Source texts of formatted documents:
'''

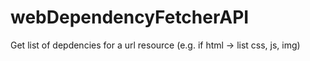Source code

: # webDependencyFetcherAPI
Get list of depdencies for a url resource (e.g. if html -> list css, js, img)

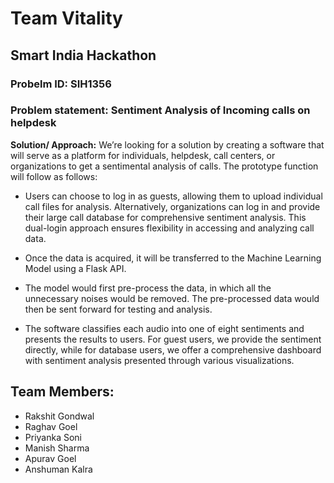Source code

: # Team Vitality
## Smart India Hackathon

### Probelm ID: SIH1356
### Problem statement: Sentiment Analysis of Incoming calls on helpdesk

**Solution/ Approach:**
We’re looking for a solution by creating a software that will serve as a platform for individuals, helpdesk, call centers, or organizations to get a sentimental analysis of calls. The prototype function will follow as follows:

- Users can choose to log in as guests, allowing them to upload individual call files for analysis. Alternatively, organizations can log in and provide their large call database for comprehensive sentiment analysis. This dual-login approach ensures flexibility in accessing and analyzing call data.

- Once the data is acquired, it will be transferred to the Machine Learning Model using a Flask API.

- The model would first pre-process the data, in which all the unnecessary noises would be removed. The pre-processed data would then be sent forward for testing and analysis.

- The software classifies each audio into one of eight sentiments and presents the results to users. For guest users, we provide the sentiment directly, while for database users, we offer a comprehensive dashboard with sentiment analysis presented through various visualizations.


## Team Members:
- Rakshit Gondwal
- Raghav Goel
- Priyanka Soni
- Manish Sharma
- Apurav Goel
- Anshuman Kalra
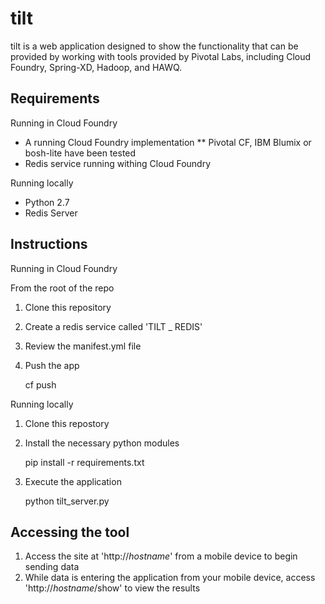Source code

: # tilt

tilt is a web application designed to show the functionality that can be provided by working with tools provided by
Pivotal Labs, including Cloud Foundry, Spring-XD, Hadoop, and HAWQ.   

## Requirements

Running in Cloud Foundry
* A running Cloud Foundry implementation 
** Pivotal CF, IBM Blumix or bosh-lite have been tested
* Redis service running withing Cloud Foundry

Running locally
* Python 2.7
* Redis Server

## Instructions

Running in Cloud Foundry

From the root of the repo

 1. Clone this repository
 2. Create a redis service called 'TILT _ REDIS'
 3. Review the manifest.yml file
 4. Push the app


    cf push 

Running locally

 1. Clone this repostory
 2. Install the necessary python modules 
   
    pip install -r requirements.txt

 3. Execute the application


    python tilt_server.py

## Accessing the tool

 1. Access the site at 'http://*hostname*' from a mobile device to begin sending data
 2. While data is entering the application from your mobile device, access 'http://*hostname*/show' to view the results


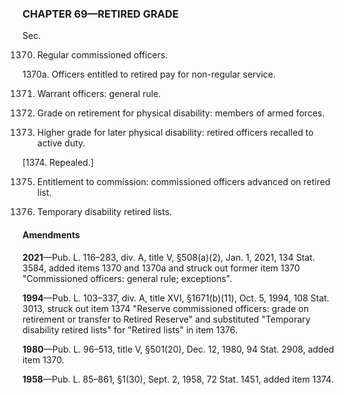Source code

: ### **CHAPTER 69—RETIRED GRADE** ###

Sec.

1370. Regular commissioned officers.

1370a. Officers entitled to retired pay for non-regular service.

1371. Warrant officers: general rule.

1372. Grade on retirement for physical disability: members of armed forces.

1373. Higher grade for later physical disability: retired officers recalled to active duty.

[1374. Repealed.]

1375. Entitlement to commission: commissioned officers advanced on retired list.

1376. Temporary disability retired lists.

#### Amendments ####

**2021**—Pub. L. 116–283, div. A, title V, §508(a)(2), Jan. 1, 2021, 134 Stat. 3584, added items 1370 and 1370a and struck out former item 1370 "Commissioned officers: general rule; exceptions".

**1994**—Pub. L. 103–337, div. A, title XVI, §1671(b)(11), Oct. 5, 1994, 108 Stat. 3013, struck out item 1374 "Reserve commissioned officers: grade on retirement or transfer to Retired Reserve" and substituted "Temporary disability retired lists" for "Retired lists" in item 1376.

**1980**—Pub. L. 96–513, title V, §501(20), Dec. 12, 1980, 94 Stat. 2908, added item 1370.

**1958**—Pub. L. 85–861, §1(30), Sept. 2, 1958, 72 Stat. 1451, added item 1374.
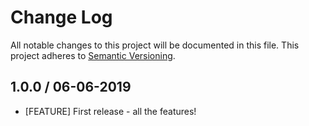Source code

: # Change Log
All notable changes to this project will be documented in this file.
This project adheres to [Semantic Versioning](http://semver.org/).

## 1.0.0 / 06-06-2019

* [FEATURE] First release - all the features!

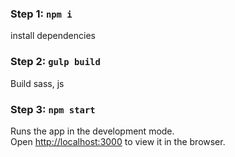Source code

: ### Step 1: `npm i`

install dependencies

### Step 2: `gulp build`

Build sass, js

### Step 3: `npm start`

Runs the app in the development mode.\
Open [http://localhost:3000](http://localhost:3000) to view it in the browser.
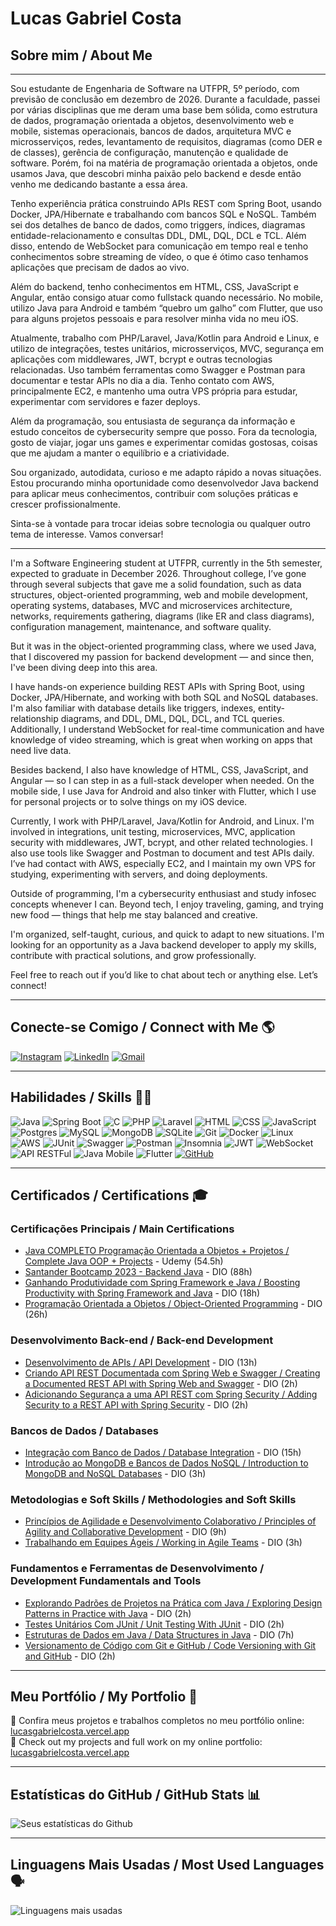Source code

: # Lucas Gabriel Costa

## Sobre mim / About Me
------

Sou estudante de Engenharia de Software na UTFPR, 5º período, com previsão de conclusão em dezembro de 2026. Durante a faculdade, passei por várias disciplinas que me deram uma base bem sólida, como estrutura de dados, programação orientada a objetos, desenvolvimento web e mobile, sistemas operacionais, bancos de dados, arquitetura MVC e microsserviços, redes, levantamento de requisitos, diagramas (como DER e de classes), gerência de configuração, manutenção e qualidade de software. Porém, foi na matéria de programação orientada a objetos, onde usamos Java, que descobri minha paixão pelo backend e desde então venho me dedicando bastante a essa área.

Tenho experiência prática construindo APIs REST com Spring Boot, usando Docker, JPA/Hibernate e trabalhando com bancos SQL e NoSQL. Também sei dos detalhes de banco de dados, como triggers, índices, diagramas entidade-relacionamento e consultas DDL, DML, DQL, DCL e TCL. Além disso, entendo de WebSocket para comunicação em tempo real e tenho conhecimentos sobre streaming de vídeo, o que é ótimo caso tenhamos aplicações que precisam de dados ao vivo.

Além do backend, tenho conhecimentos em HTML, CSS, JavaScript e Angular, então consigo atuar como fullstack quando necessário. No mobile, utilizo Java para Android e também “quebro um galho” com Flutter, que uso para alguns projetos pessoais e para resolver minha vida no meu iOS.

Atualmente, trabalho com PHP/Laravel, Java/Kotlin para Android e Linux, e utilizo de integrações, testes unitários, microsserviços, MVC, segurança em aplicações com middlewares, JWT, bcrypt e outras tecnologias relacionadas. Uso também ferramentas como Swagger e Postman para documentar e testar APIs no dia a dia. Tenho contato com AWS, principalmente EC2, e mantenho uma outra VPS própria para estudar, experimentar com servidores e fazer deploys.

Além da programação, sou entusiasta de segurança da informação e estudo conceitos de cybersecurity sempre que posso. Fora da tecnologia, gosto de viajar, jogar uns games e experimentar comidas gostosas, coisas que me ajudam a manter o equilíbrio e a criatividade.

Sou organizado, autodidata, curioso e me adapto rápido a novas situações. Estou procurando minha oportunidade como desenvolvedor Java backend para aplicar meus conhecimentos, contribuir com soluções práticas e crescer profissionalmente.

Sinta-se à vontade para trocar ideias sobre tecnologia ou qualquer outro tema de interesse. Vamos conversar!

---

I'm a Software Engineering student at UTFPR, currently in the 5th semester, expected to graduate in December 2026. Throughout college, I’ve gone through several subjects that gave me a solid foundation, such as data structures, object-oriented programming, web and mobile development, operating systems, databases, MVC and microservices architecture, networks, requirements gathering, diagrams (like ER and class diagrams), configuration management, maintenance, and software quality.

But it was in the object-oriented programming class, where we used Java, that I discovered my passion for backend development — and since then, I've been diving deep into this area.

I have hands-on experience building REST APIs with Spring Boot, using Docker, JPA/Hibernate, and working with both SQL and NoSQL databases. I'm also familiar with database details like triggers, indexes, entity-relationship diagrams, and DDL, DML, DQL, DCL, and TCL queries. Additionally, I understand WebSocket for real-time communication and have knowledge of video streaming, which is great when working on apps that need live data.

Besides backend, I also have knowledge of HTML, CSS, JavaScript, and Angular — so I can step in as a full-stack developer when needed. On the mobile side, I use Java for Android and also tinker with Flutter, which I use for personal projects or to solve things on my iOS device.

Currently, I work with PHP/Laravel, Java/Kotlin for Android, and Linux. I'm involved in integrations, unit testing, microservices, MVC, application security with middlewares, JWT, bcrypt, and other related technologies. I also use tools like Swagger and Postman to document and test APIs daily. I’ve had contact with AWS, especially EC2, and I maintain my own VPS for studying, experimenting with servers, and doing deployments.

Outside of programming, I'm a cybersecurity enthusiast and study infosec concepts whenever I can. Beyond tech, I enjoy traveling, gaming, and trying new food — things that help me stay balanced and creative.

I'm organized, self-taught, curious, and quick to adapt to new situations. I'm looking for an opportunity as a Java backend developer to apply my skills, contribute with practical solutions, and grow professionally.

Feel free to reach out if you’d like to chat about tech or anything else. Let’s connect!

------

## Conecte-se Comigo / Connect with Me 🌎

[![Instagram](https://img.shields.io/badge/Instagram-%23E4405F.svg?style=for-the-badge&logo=Instagram&logoColor=white)](https://www.instagram.com/lucg.exe/) 
[![LinkedIn](https://img.shields.io/badge/linkedin-%230077B5.svg?style=for-the-badge&logo=linkedin&logoColor=white)](https://www.linkedin.com/in/rxluk/)
[![Gmail](https://img.shields.io/badge/Gmail-D14836?style=for-the-badge&logo=gmail&logoColor=white)](mailto:lucasg.exe@gmail.com)

-------

## Habilidades / Skills 🧙‍♂️

![Java](https://img.shields.io/badge/java-%23ED8B00.svg?style=for-the-badge&logo=openjdk&logoColor=white)
![Spring Boot](https://img.shields.io/badge/springboot-%236DB33F.svg?style=for-the-badge&logo=springboot&logoColor=white)
![C](https://img.shields.io/badge/c-%2300599C.svg?style=for-the-badge&logo=c&logoColor=white)
![PHP](https://img.shields.io/badge/php-%23777BB4.svg?style=for-the-badge&logo=php&logoColor=white)
![Laravel](https://img.shields.io/badge/laravel-%23FF2D20.svg?style=for-the-badge&logo=laravel&logoColor=white)
![HTML](https://img.shields.io/badge/html5-%23E34F26.svg?style=for-the-badge&logo=html5&logoColor=white)
![CSS](https://img.shields.io/badge/css3-%231572B6.svg?style=for-the-badge&logo=css3&logoColor=white)
![JavaScript](https://img.shields.io/badge/javascript-%23F7DF1E.svg?style=for-the-badge&logo=javascript&logoColor=black)
![Postgres](https://img.shields.io/badge/postgres-%23316192.svg?style=for-the-badge&logo=postgresql&logoColor=white)
![MySQL](https://img.shields.io/badge/mysql-%2300f.svg?style=for-the-badge&logo=mysql&logoColor=white)
![MongoDB](https://img.shields.io/badge/mongodb-%2347A248.svg?style=for-the-badge&logo=mongodb&logoColor=white)
![SQLite](https://img.shields.io/badge/sqlite-%23003B57.svg?style=for-the-badge&logo=sqlite&logoColor=white)
![Git](https://img.shields.io/badge/git-%23F05033.svg?style=for-the-badge&logo=git&logoColor=white)
![Docker](https://img.shields.io/badge/docker-%230db7ed.svg?style=for-the-badge&logo=docker&logoColor=white)
![Linux](https://img.shields.io/badge/linux-%23FCC624.svg?style=for-the-badge&logo=linux&logoColor=black)
![AWS](https://img.shields.io/badge/Amazon_AWS-FF9900?style=for-the-badge&logo=amazonaws&logoColor=white)
![JUnit](https://img.shields.io/badge/junit-%23DD0031.svg?style=for-the-badge&logo=junit&logoColor=white)
![Swagger](https://img.shields.io/badge/swagger-%230052CC.svg?style=for-the-badge&logo=swagger&logoColor=white)
![Postman](https://img.shields.io/badge/Postman-%23FF6C37.svg?style=for-the-badge&logo=postman&logoColor=white)
![Insomnia](https://img.shields.io/badge/Insomnia-%23304030.svg?style=for-the-badge&logo=insomnia&logoColor=white)
![JWT](https://img.shields.io/badge/jwt-%23000000.svg?style=for-the-badge&logo=json-web-tokens&logoColor=white)
![WebSocket](https://img.shields.io/badge/websocket-%23428AEB.svg?style=for-the-badge&logo=websocket&logoColor=white)
![API RESTFul](https://img.shields.io/badge/API-%23FF6C37.svg?style=for-the-badge&logo=api&logoColor=white)
![Java Mobile](https://img.shields.io/badge/java_mobile-%23000000.svg?style=for-the-badge&logo=java&logoColor=white)
![Flutter](https://img.shields.io/badge/flutter-%23222B35.svg?style=for-the-badge&logo=flutter&logoColor=white)
[![GitHub](https://img.shields.io/badge/GitHub-000?style=for-the-badge&logo=github&logoColor=30A3DC)](https://docs.github.com/)

--------

## Certificados / Certifications 🎓

### Certificações Principais / Main Certifications
- [Java COMPLETO Programação Orientada a Objetos + Projetos / Complete Java OOP + Projects](https://www.udemy.com/certificate/UC-a6348770-6078-4de1-a5db-99ab23339219/) - Udemy (54.5h)
- [Santander Bootcamp 2023 - Backend Java](https://hermes.dio.me/certificates/77287C36.pdf) - DIO (88h)
- [Ganhando Produtividade com Spring Framework e Java / Boosting Productivity with Spring Framework and Java](https://hermes.dio.me/certificates/FFB83560.pdf) - DIO (18h)
- [Programação Orientada a Objetos / Object-Oriented Programming](https://hermes.dio.me/certificates/BHMHAQTV.pdf) - DIO (26h)

### Desenvolvimento Back-end / Back-end Development
- [Desenvolvimento de APIs / API Development](https://hermes.dio.me/certificates/JS9ZEFKH.pdf) - DIO (13h)
- [Criando API REST Documentada com Spring Web e Swagger / Creating a Documented REST API with Spring Web and Swagger](https://hermes.dio.me/certificates/ABA91F8F.pdf) - DIO (2h)
- [Adicionando Segurança a uma API REST com Spring Security / Adding Security to a REST API with Spring Security](https://hermes.dio.me/certificates/383524AA.pdf) - DIO (2h)

### Bancos de Dados / Databases
- [Integração com Banco de Dados / Database Integration](https://hermes.dio.me/certificates/P93TMYOL.pdf) - DIO (15h)
- [Introdução ao MongoDB e Bancos de Dados NoSQL / Introduction to MongoDB and NoSQL Databases](https://hermes.dio.me/certificates/7LQNDJA8.pdf) - DIO (3h)

### Metodologias e Soft Skills / Methodologies and Soft Skills
- [Princípios de Agilidade e Desenvolvimento Colaborativo / Principles of Agility and Collaborative Development](https://hermes.dio.me/certificates/E4E263D7.pdf) - DIO (9h)
- [Trabalhando em Equipes Ágeis / Working in Agile Teams](https://hermes.dio.me/certificates/8B63B77D.pdf) - DIO (3h)

### Fundamentos e Ferramentas de Desenvolvimento / Development Fundamentals and Tools
- [Explorando Padrões de Projetos na Prática com Java / Exploring Design Patterns in Practice with Java](https://hermes.dio.me/certificates/84D6A558.pdf) - DIO (2h)
- [Testes Unitários Com JUnit / Unit Testing With JUnit](https://hermes.dio.me/certificates/820C84D4.pdf) - DIO (2h)
- [Estruturas de Dados em Java / Data Structures in Java](https://hermes.dio.me/certificates/BBEBE1D2.pdf) - DIO (7h)
- [Versionamento de Código com Git e GitHub / Code Versioning with Git and GitHub](https://hermes.dio.me/certificates/3BDA8BFE.pdf) - DIO (2h)

--------

## Meu Portfólio / My Portfolio 💼
🚀 Confira meus projetos e trabalhos completos no meu portfólio online: [lucasgabrielcosta.vercel.app](https://lucasgabrielcosta.vercel.app)  
🚀 Check out my projects and full work on my online portfolio: [lucasgabrielcosta.vercel.app](https://lucasgabrielcosta.vercel.app)

--------

## Estatísticas do GitHub / GitHub Stats 📊

![Seus estatísticas do Github](https://github-readme-stats.vercel.app/api?username=rxluk&show_icons=true&theme=radical)

--------

## Linguagens Mais Usadas / Most Used Languages 🗣️

![Linguagens mais usadas](https://github-readme-stats.vercel.app/api/top-langs/?username=rxluk&layout=compact&theme=radical)

<!--
## Meus Materiais 📕 (comentado)

* [Estrutura de Dados](https://educaplanner.notion.site/Estrutura-de-Dados-f09214e848194b2d80f186023f82f410?pvs=4)<br>
* [Banco de Dados](https://educaplanner.notion.site/Banco-de-Dados-2-96b2138d6cc44c099b86f4ed56279f3b?pvs=4)<br>
* [Versionamento de Código](https://educaplanner.notion.site/Versionamento-de-C-digo-Git-Github-0769cb0f15a44f2da996be3c300d8661?pvs=4)<br>
* [Collections Java](https://educaplanner.notion.site/Collections-Java-4af7bd4876dc45619678f58b34c05fe7?pvs=4)<br>
* [Stream API](https://educaplanner.notion.site/Stream-API-e6c9c0ecd51e4235ad8411305dfaf0e2?pvs=4)<br>
* [Maven - Gerenciamento de Dependências e Builds](https://educaplanner.notion.site/Maven-c5ee0815a67f453cba4b320fe629ac2f?pvs=4)<br>
* [JUnit - Testes Unitários](https://educaplanner.notion.site/Testes-Unit-rios-com-JUnit-7ddc89b86a964d8da488dfdd19069919?pvs=4)<br>
* [Contextualizando o Desenvolvimento Web com Spring Boot 3 e Kotlin](https://educaplanner.notion.site/Contextualizando-o-Desenvolvimento-Web-com-Spring-Boot-3-e-Kotlin-364b3b3ba6e9420e8f16e396101fac5f?pvs=4)<br>

Observação: Alguns materiais podem estar desatualizados.
-->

'''

--- Your instructions ---
The line above containing "Além do backend, tenho", the line containing "Atualmente, trabalho com", and every line between them are to be transcribed exactly; no other line is wanted.

--- Output for this exercise ---
Além do backend, tenho conhecimentos em HTML, CSS, JavaScript e Angular, então consigo atuar como fullstack quando necessário. No mobile, utilizo Java para Android e também “quebro um galho” com Flutter, que uso para alguns projetos pessoais e para resolver minha vida no meu iOS.

Atualmente, trabalho com PHP/Laravel, Java/Kotlin para Android e Linux, e utilizo de integrações, testes unitários, microsserviços, MVC, segurança em aplicações com middlewares, JWT, bcrypt e outras tecnologias relacionadas. Uso também ferramentas como Swagger e Postman para documentar e testar APIs no dia a dia. Tenho contato com AWS, principalmente EC2, e mantenho uma outra VPS própria para estudar, experimentar com servidores e fazer deploys.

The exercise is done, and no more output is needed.